• **Assignment**:
Below is a listing; restate from it, character for character, the lines beginning at the line holding "---No, no, no. La" and ending at the line holding "Preparación: 25 minutos.", both included.

• **Task input**:
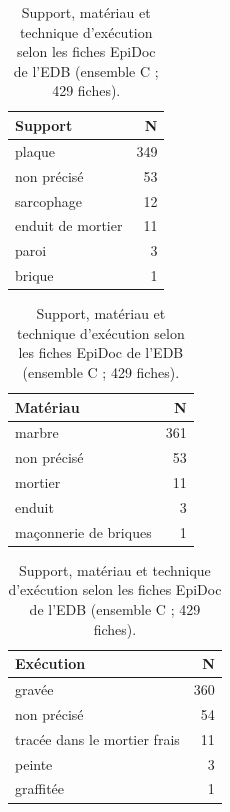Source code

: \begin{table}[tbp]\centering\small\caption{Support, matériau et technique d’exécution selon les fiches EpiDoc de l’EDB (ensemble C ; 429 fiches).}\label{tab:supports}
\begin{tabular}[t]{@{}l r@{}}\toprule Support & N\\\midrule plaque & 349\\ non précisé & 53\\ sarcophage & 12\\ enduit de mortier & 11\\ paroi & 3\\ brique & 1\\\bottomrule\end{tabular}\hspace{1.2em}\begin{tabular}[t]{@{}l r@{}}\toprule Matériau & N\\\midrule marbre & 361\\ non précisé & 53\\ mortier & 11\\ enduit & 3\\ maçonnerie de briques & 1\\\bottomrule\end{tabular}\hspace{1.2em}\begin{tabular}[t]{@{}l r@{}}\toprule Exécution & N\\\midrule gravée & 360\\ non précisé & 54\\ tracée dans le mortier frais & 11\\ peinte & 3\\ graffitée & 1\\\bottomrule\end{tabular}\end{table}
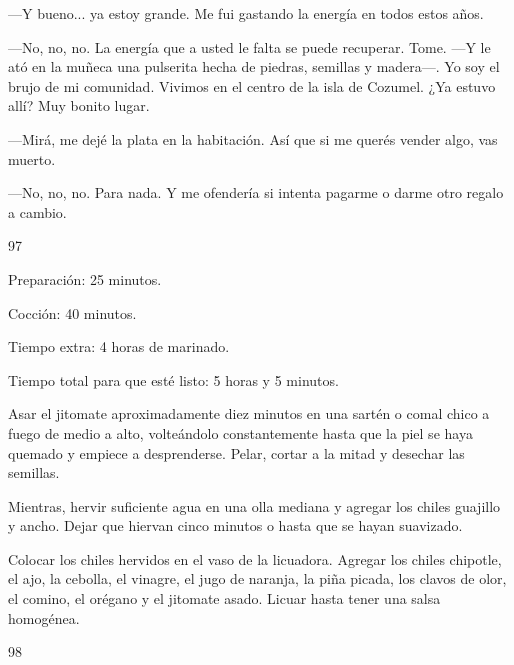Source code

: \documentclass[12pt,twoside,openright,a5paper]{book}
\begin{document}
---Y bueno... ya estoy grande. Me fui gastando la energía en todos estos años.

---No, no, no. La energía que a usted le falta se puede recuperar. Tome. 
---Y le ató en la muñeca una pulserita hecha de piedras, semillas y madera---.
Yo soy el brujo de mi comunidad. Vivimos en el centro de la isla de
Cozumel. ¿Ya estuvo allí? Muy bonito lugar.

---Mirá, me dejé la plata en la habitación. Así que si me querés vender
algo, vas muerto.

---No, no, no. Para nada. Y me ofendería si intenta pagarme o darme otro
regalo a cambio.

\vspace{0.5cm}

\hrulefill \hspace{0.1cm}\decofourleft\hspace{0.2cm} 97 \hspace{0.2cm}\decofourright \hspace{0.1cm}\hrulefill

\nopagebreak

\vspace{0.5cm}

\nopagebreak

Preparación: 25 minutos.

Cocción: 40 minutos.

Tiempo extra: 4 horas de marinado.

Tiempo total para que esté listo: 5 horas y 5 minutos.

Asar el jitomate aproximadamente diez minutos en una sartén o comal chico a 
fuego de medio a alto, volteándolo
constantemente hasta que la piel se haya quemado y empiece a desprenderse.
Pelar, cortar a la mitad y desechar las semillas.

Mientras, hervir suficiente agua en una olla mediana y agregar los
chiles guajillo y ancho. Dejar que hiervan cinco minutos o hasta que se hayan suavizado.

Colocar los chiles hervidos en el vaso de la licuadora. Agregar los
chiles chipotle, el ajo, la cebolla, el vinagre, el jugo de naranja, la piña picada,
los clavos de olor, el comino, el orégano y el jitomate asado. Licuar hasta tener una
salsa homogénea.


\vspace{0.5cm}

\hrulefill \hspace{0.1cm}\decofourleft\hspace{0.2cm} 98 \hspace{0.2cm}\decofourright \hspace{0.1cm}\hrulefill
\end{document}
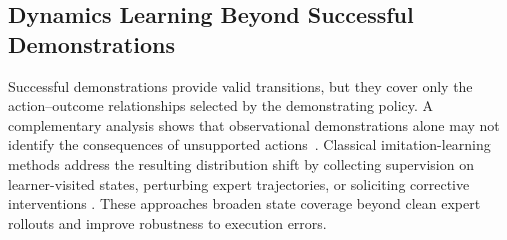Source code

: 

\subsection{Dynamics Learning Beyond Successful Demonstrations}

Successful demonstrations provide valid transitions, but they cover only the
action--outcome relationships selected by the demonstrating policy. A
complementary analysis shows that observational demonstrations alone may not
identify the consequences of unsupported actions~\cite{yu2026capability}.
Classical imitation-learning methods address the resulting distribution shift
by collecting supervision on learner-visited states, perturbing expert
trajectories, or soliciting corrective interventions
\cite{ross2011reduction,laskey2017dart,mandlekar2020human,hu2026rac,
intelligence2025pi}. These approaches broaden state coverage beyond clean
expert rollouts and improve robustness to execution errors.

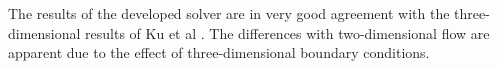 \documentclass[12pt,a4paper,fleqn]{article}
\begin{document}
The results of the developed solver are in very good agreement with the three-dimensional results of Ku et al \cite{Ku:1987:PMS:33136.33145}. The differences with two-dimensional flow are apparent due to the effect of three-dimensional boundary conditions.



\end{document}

• **Task response**:
---No, no, no. La energía que a usted le falta se puede recuperar. Tome. 
---Y le ató en la muñeca una pulserita hecha de piedras, semillas y madera---.
Yo soy el brujo de mi comunidad. Vivimos en el centro de la isla de
Cozumel. ¿Ya estuvo allí? Muy bonito lugar.

---Mirá, me dejé la plata en la habitación. Así que si me querés vender
algo, vas muerto.

---No, no, no. Para nada. Y me ofendería si intenta pagarme o darme otro
regalo a cambio.

\vspace{0.5cm}

\hrulefill \hspace{0.1cm}\decofourleft\hspace{0.2cm} 97 \hspace{0.2cm}\decofourright \hspace{0.1cm}\hrulefill

\nopagebreak

\vspace{0.5cm}

\nopagebreak

Preparación: 25 minutos.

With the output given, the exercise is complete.